>>>

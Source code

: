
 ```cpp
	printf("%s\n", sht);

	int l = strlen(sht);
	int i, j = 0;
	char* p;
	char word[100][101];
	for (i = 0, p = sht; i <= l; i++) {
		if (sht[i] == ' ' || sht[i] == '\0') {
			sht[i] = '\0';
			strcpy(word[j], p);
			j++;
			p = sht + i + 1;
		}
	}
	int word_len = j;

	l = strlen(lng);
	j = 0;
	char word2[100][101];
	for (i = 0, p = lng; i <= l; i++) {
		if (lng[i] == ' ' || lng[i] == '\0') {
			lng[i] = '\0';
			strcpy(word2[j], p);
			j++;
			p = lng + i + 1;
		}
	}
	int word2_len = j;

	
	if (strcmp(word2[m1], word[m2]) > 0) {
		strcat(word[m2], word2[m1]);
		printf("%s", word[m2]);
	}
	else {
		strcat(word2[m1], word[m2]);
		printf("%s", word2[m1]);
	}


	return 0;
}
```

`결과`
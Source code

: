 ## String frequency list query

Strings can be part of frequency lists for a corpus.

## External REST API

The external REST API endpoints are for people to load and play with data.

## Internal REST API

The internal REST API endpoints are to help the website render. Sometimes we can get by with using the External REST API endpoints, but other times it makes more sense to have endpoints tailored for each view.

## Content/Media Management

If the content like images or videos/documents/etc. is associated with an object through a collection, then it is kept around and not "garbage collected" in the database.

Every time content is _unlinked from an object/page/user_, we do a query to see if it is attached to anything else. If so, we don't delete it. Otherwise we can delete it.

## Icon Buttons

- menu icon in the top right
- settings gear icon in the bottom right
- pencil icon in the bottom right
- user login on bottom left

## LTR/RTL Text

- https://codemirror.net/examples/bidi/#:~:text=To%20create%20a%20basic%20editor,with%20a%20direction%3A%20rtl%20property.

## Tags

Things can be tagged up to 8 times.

<<<

Assignment: Write out the full listing, keeping every line exactly as it is.

Result for this exercise:
Source code

:
 ```cpp
	printf("%s\n", sht);

	int l = strlen(sht);
	int i, j = 0;
	char* p;
	char word[100][101];
	for (i = 0, p = sht; i <= l; i++) {
		if (sht[i] == ' ' || sht[i] == '\0') {
			sht[i] = '\0';
			strcpy(word[j], p);
			j++;
			p = sht + i + 1;
		}
	}
	int word_len = j;

	l = strlen(lng);
	j = 0;
	char word2[100][101];
	for (i = 0, p = lng; i <= l; i++) {
		if (lng[i] == ' ' || lng[i] == '\0') {
			lng[i] = '\0';
			strcpy(word2[j], p);
			j++;
			p = lng + i + 1;
		}
	}
	int word2_len = j;

	
	if (strcmp(word2[m1], word[m2]) > 0) {
		strcat(word[m2], word2[m1]);
		printf("%s", word[m2]);
	}
	else {
		strcat(word2[m1], word[m2]);
		printf("%s", word2[m1]);
	}


	return 0;
}
```

`결과`
Source code

: ## String frequency list query

Strings can be part of frequency lists for a corpus.

## External REST API

The external REST API endpoints are for people to load and play with data.

## Internal REST API

The internal REST API endpoints are to help the website render. Sometimes we can get by with using the External REST API endpoints, but other times it makes more sense to have endpoints tailored for each view.

## Content/Media Management

If the content like images or videos/documents/etc. is associated with an object through a collection, then it is kept around and not "garbage collected" in the database.

Every time content is _unlinked from an object/page/user_, we do a query to see if it is attached to anything else. If so, we don't delete it. Otherwise we can delete it.

## Icon Buttons

- menu icon in the top right
- settings gear icon in the bottom right
- pencil icon in the bottom right
- user login on bottom left

## LTR/RTL Text

- https://codemirror.net/examples/bidi/#:~:text=To%20create%20a%20basic%20editor,with%20a%20direction%3A%20rtl%20property.

## Tags

Things can be tagged up to 8 times.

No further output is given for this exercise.